What kind of data storage and processing is needed
-
Hi,
So after reading a few posts here I have realised it a big deal to crawl the web and index all the links.
For that I appreciate seomoz.org's efforts .
I was wondering what kind of infrastructure they might need to get this done ?
cheers,
Vishal
-
Thank you so much Kate for the explanation. It is quite helpful to better understand the process.
-
Hi vishalkhialani!
I thought I would answer your question with some detail that might satisfy your curiosity (although I know more detailed blog posts are in the works).
For Linkscape:
At the heart of our architecture is our own column oriented data store - much like Vertica, although far more specialized for our use case - particularly in terms of the optimizations around compression and speed.
Each month we crawl between 1-2 petabytes of data, strip out the parts we care about (links, page attributes, etc) and then compute a link graph of how all those sites link to one another (typically between 40-90 billion urls) and then calculate our metrics using those results. Once we have all of that we then precompute lots of views of the data, which is what gets displayed in Open SIte Explorer or retrieved via the Linkscape api. These resulting views of the data is over 12 terabytes (and this is all raw text compressed data - so it is a LOT of information). Making this fast and scalable is certainly a challenge.
For the crawling, we operate 10-20 boxes that crawl all the time.
For processing, we spin up between 40-60 instances to create the link graph, metrics and views.
And the API servers the index from S3 (Amazon's cloud storage) with 150-200 instances (but this was only 10 1 year ago, so we are seeing a lot of growth).All of this is Linux and C++ (with some python thrown in here and there).
For custom crawl:
We use similar crawling algorithms to Linkscape, only we keep the crawls per site, and also compute issues (like which pages are duplicates of one another). Then each of those crawls are processed and precomputed to be served quickly and easily within the web app (so calculating the aggregates and deltas you see in the overview sections).
We use S3 for archival of all old crawls. Cassandra for some of the details you see in detailed views, and a lot of the overviews and aggregates are served with the web app db.
Most of the code here is Ruby, except for the crawling and issue processing which is C++. All of it runs on Linux.
Hope that helps explain! Definitely let me know if you have more questions though!
Kate -
It is no where near that many. I attached an image of when I saw Rand moving the server to the new building. I think this may be the reason why there have been so many issues with the Linkscape crawl recently.
-
@keri and @Ryan
will ask them. my guess is around a thousand server instances.
-
Good answer from Ryan, and I caution that even then you may not get a direct answer. It might be similar to asking Google just how many servers they have. SEOmoz is fairly open with information, but that may be a bit beyond the scope of what they are willing to answer.
-
A question of this nature would probably be best as your one private question per month. That way you will be sure to receive a directly reply from a SEOmoz staff member. You could also try the help desk but it may be a stretch.

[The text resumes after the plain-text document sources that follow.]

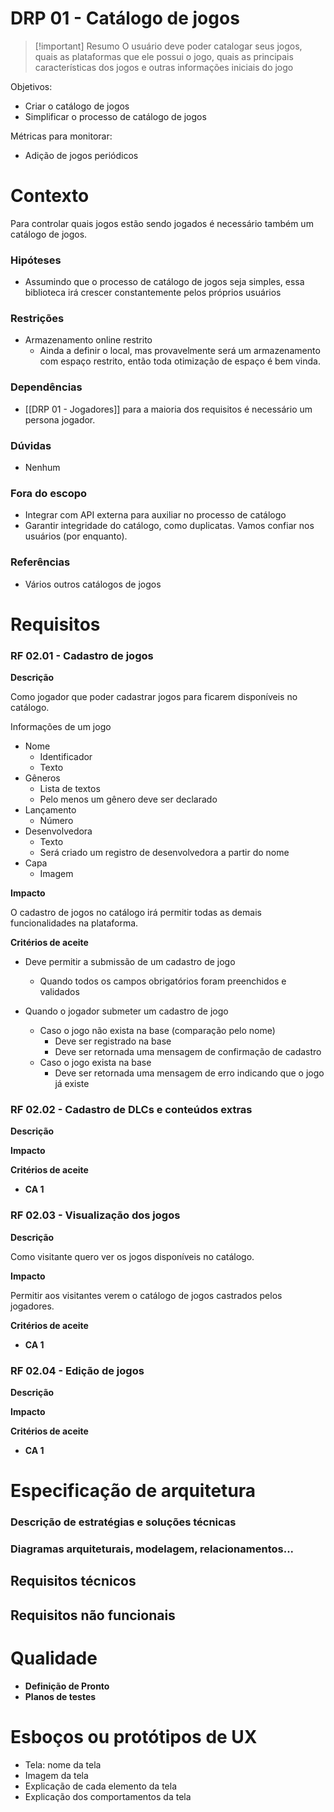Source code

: # DRP 01 - Catálogo de jogos

> [!important] Resumo
> O usuário deve poder catalogar seus jogos, quais as plataformas que ele possui o jogo, quais as principais características dos jogos e outras informações iniciais do jogo

Objetivos:

- Criar o catálogo de jogos
- Simplificar o processo de catálogo de jogos

Métricas para monitorar:

- Adição de jogos periódicos

# Contexto

Para controlar quais jogos estão sendo jogados é necessário também um catálogo de jogos.

### Hipóteses

- Assumindo que o processo de catálogo de jogos seja simples, essa biblioteca irá crescer constantemente pelos próprios usuários

### Restrições

- Armazenamento online restrito
	- Ainda a definir o local, mas provavelmente será um armazenamento com espaço restrito, então toda otimização de espaço é bem vinda.

### Dependências

- [[DRP 01 - Jogadores]] para a maioria dos requisitos é necessário um persona jogador.

### Dúvidas

- Nenhum

### Fora do escopo

- Integrar com API externa para auxiliar no processo de catálogo
- Garantir integridade do catálogo, como duplicatas. Vamos confiar nos usuários (por enquanto).

### Referências

- Vários outros catálogos de jogos

# Requisitos

### RF 02.01 - Cadastro de jogos

__Descrição__

Como jogador que poder cadastrar jogos para ficarem disponíveis no catálogo.

Informações de um jogo

- Nome
	- Identificador
	- Texto
- Gêneros
	- Lista de textos
	- Pelo menos um gênero deve ser declarado
- Lançamento
	- Número
- Desenvolvedora
	- Texto
	- Será criado um registro de desenvolvedora a partir do nome
- Capa
	- Imagem

__Impacto__

O cadastro de jogos no catálogo irá permitir todas as demais funcionalidades na plataforma.

__Critérios de aceite__

- Deve permitir a submissão de um cadastro de jogo
	- Quando todos os campos obrigatórios foram preenchidos e validados

- Quando o jogador submeter um cadastro de jogo
	- Caso o jogo não exista na base (comparação pelo nome)
		- Deve ser registrado na base
		- Deve ser retornada uma mensagem de confirmação de cadastro
	- Caso o jogo exista na base
		- Deve ser retornada uma mensagem de erro indicando que o jogo já existe


### RF 02.02 - Cadastro de DLCs e conteúdos extras

__Descrição__

__Impacto__

__Critérios de aceite__

- __CA 1__


### RF 02.03 - Visualização dos jogos

__Descrição__

Como visitante quero ver os jogos disponíveis no catálogo.

__Impacto__

Permitir aos visitantes verem o catálogo de jogos castrados pelos jogadores.

__Critérios de aceite__

- __CA 1__

### RF 02.04 - Edição de jogos

__Descrição__

__Impacto__

__Critérios de aceite__

- __CA 1__


# Especificação de arquitetura

### Descrição de estratégias e soluções técnicas


### Diagramas arquiteturais, modelagem, relacionamentos...


## Requisitos técnicos


## Requisitos não funcionais


# Qualidade

- __Definição de Pronto__
- __Planos de testes__

# Esboços ou protótipos de UX

- Tela: nome da tela
- Imagem da tela
- Explicação de cada elemento da tela
- Explicação dos comportamentos da tela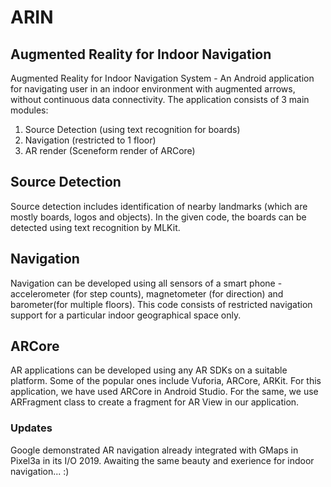 # ARIN
## Augmented Reality for Indoor Navigation
Augmented Reality for Indoor Navigation System - An Android application for navigating user in an indoor environment with augmented arrows, without continuous data connectivity.
The application consists of 3 main modules:
  1. Source Detection (using text recognition for boards)
  2. Navigation (restricted to 1 floor)
  3. AR render (Sceneform render of ARCore)

## Source Detection
Source detection includes identification of nearby landmarks (which are mostly boards, logos and objects). In the given code, the boards can be detected using text recognition by MLKit.

## Navigation
Navigation can be developed using all sensors of a smart phone - accelerometer (for step counts), magnetometer (for direction) and barometer(for multiple floors).
This code consists of restricted navigation support for a particular indoor geographical space only.

## ARCore
AR applications can be developed using any AR SDKs on a suitable platform. Some of the popular ones include Vuforia, ARCore, ARKit.
For this application, we have used ARCore in Android Studio. For the same, we use ARFragment class to create a fragment for AR View in our application.

### Updates
Google demonstrated AR navigation already integrated with GMaps in Pixel3a in its I/O 2019. Awaiting the same beauty and exerience for indoor navigation... :)
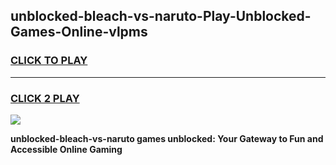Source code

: 
## unblocked-bleach-vs-naruto-Play-Unblocked-Games-Online-vlpms
<h3>
<a href="https://premium76.site?title=unblocked-bleach-vs-naruto&ref=25A">CLICK TO PLAY</a></h3>
<hr>

<h3>
<a href="https://premium76.site?title=unblocked-bleach-vs-naruto&ref=25A">CLICK 2 PLAY</a>
  
</h3>

<a href="https://premium76.site?title=unblocked-bleach-vs-naruto&ref=25A"><img src="https://clearcache.store/games.png"></a>


**unblocked-bleach-vs-naruto games unblocked: Your Gateway to Fun and Accessible Online Gaming**
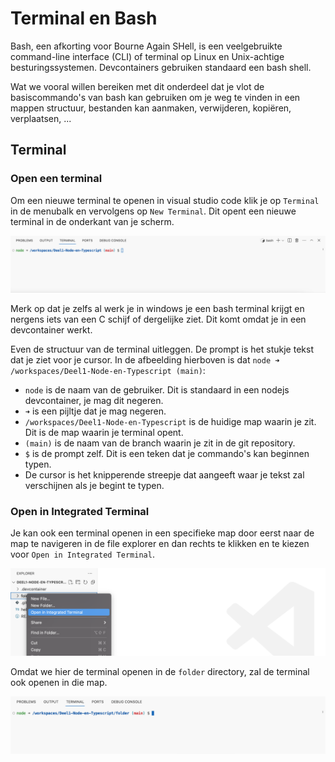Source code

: # Terminal en Bash

Bash, een afkorting voor Bourne Again SHell, is een veelgebruikte command-line interface (CLI) of terminal op Linux en Unix-achtige besturingssystemen. Devcontainers gebruiken standaard een bash shell.

Wat we vooral willen bereiken met dit onderdeel dat je vlot de basiscommando's van bash kan gebruiken om je weg te vinden in een mappen structuur, bestanden kan aanmaken, verwijderen, kopiëren, verplaatsen, ... 

## Terminal

### Open een terminal

Om een nieuwe terminal te openen in visual studio code klik je op `Terminal` in de menubalk en vervolgens op `New Terminal`. Dit opent een nieuwe terminal in de onderkant van je scherm. 

![Alt text](../.gitbook/assets/newterminal.png)

Merk op dat je zelfs al werk je in windows je een bash terminal krijgt en nergens iets van een C schijf of dergelijke ziet. Dit komt omdat je in een devcontainer werkt. 

Even de structuur van de terminal uitleggen. De prompt is het stukje tekst dat je ziet voor je cursor. In de afbeelding hierboven is dat `node ➜ /workspaces/Deel1-Node-en-Typescript (main)`:
- `node` is de naam van de gebruiker. Dit is standaard in een nodejs devcontainer, je mag dit negeren.
- `➜` is een pijltje dat je mag negeren.
- `/workspaces/Deel1-Node-en-Typescript` is de huidige map waarin je zit. Dit is de map waarin je terminal opent.
- `(main)` is de naam van de branch waarin je zit in de git repository.
- `$` is de prompt zelf. Dit is een teken dat je commando's kan beginnen typen.
- De cursor is het knipperende streepje dat aangeeft waar je tekst zal verschijnen als je begint te typen.

### Open in Integrated Terminal

Je kan ook een terminal openen in een specifieke map door eerst naar de map te navigeren in de file explorer en dan rechts te klikken en te kiezen voor `Open in Integrated Terminal`.

![Alt text](../.gitbook/assets/openintegrated.png)

Omdat we hier de terminal openen in de `folder` directory, zal de terminal ook openen in die map.

![Alt text](../.gitbook/assets/open_in_terminal.png)

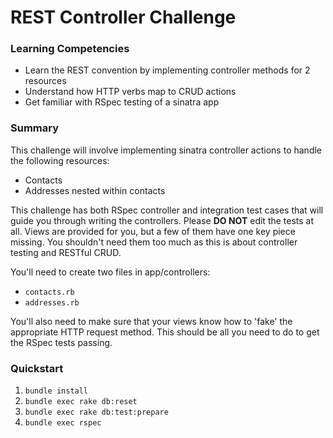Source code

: # REST Controller Challenge

### Learning Competencies

* Learn the REST convention by implementing controller methods for 2 resources
* Understand how HTTP verbs map to CRUD actions
* Get familiar with RSpec testing of a sinatra app

### Summary

This challenge will involve implementing sinatra controller actions
to handle the following resources:

* Contacts
* Addresses nested within contacts

This challenge has both RSpec controller and integration test cases that will guide you through writing the
controllers. Please **DO NOT** edit the tests at all.  Views are provided for you, but a few of them have one key piece missing. You shouldn't need them too much as this is about controller testing and RESTful CRUD.

You'll need to create two files in app/controllers:

* `contacts.rb`
* `addresses.rb`

You'll also need to make sure that your views know how to 'fake'
the appropriate HTTP request method. This should be all you need to
do to get the RSpec tests passing.

### Quickstart

1.  `bundle install`
2.  `bundle exec rake db:reset`
3.  `bundle exec rake db:test:prepare`
4.  `bundle exec rspec`
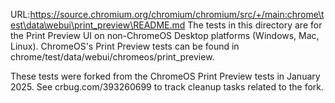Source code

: URL:https://source.chromium.org/chromium/chromium/src/+/main:chrome\test\data\webui\print_preview\README.md
The tests in this directory are for the Print Preview UI on non-ChromeOS Desktop
platforms (Windows, Mac, Linux). ChromeOS's Print Preview tests can be found in
chrome/test/data/webui/chromeos/print_preview.

These tests were forked from the ChromeOS Print Preview tests in January 2025.
See crbug.com/393260699 to track cleanup tasks related to the fork.
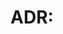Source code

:# ADR: <title>

- **Context**: <why the decision is needed>
- **Decision**: <what we choose>
- **Status**: proposed | accepted | superseded
- **Consequences**: <trade-offs>
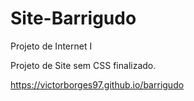 # Site-Barrigudo
Projeto de Internet I

Projeto de Site sem CSS finalizado.

https://victorborges97.github.io/barrigudo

All I can say is it takes tremendous amounts of resources. Google does it very well, but we all know they have over 30 billion in revenue generated annually.
There are numerous crawl programs available, but the problem is the server hardware to run them.
I am only responding because I think your question may otherwise go unanswered and I wanted to point you in a direction where you can receive some info.
Got a burning SEO question?
Subscribe to Moz Pro to gain full access to Q&A, answer questions, and ask your own.
Browse Questions
Explore more categories
-
Moz Tools
Chat with the community about the Moz tools.
-
SEO Tactics
Discuss the SEO process with fellow marketers
-
Community
Discuss industry events, jobs, and news!
-
Digital Marketing
Chat about tactics outside of SEO
-
Research & Trends
Dive into research and trends in the search industry.
-
Support
Connect on product support and feature requests.
Related Questions
-
Need your Opinion on Bounce Rate Analysis
I'm currently doing a bounce rate analysis for our resource pages. These are information article pages - mix of plain texts and those containing either images, infographics, videos or even podcasts. By the way, I did search for bounce rate topics here, but I felt like i still need to post this. Unless I've overlooked a similar post, my apologies. It's a first for me to do an in-depth BR analysis, so I need to clarify few things. What is a good or bad range bounce rate? Is there even a range comparison? Like when can you say a bounce rate is high for an information type page? I've read some stuff online but they're confusing. What other Analytics factors should I consider looking at together with bounce rate? For pages (which purposely educate visitors) with high bounce rate, can you guys suggest tips to improve it? I would appreciate and value any advise. Thanks a lot!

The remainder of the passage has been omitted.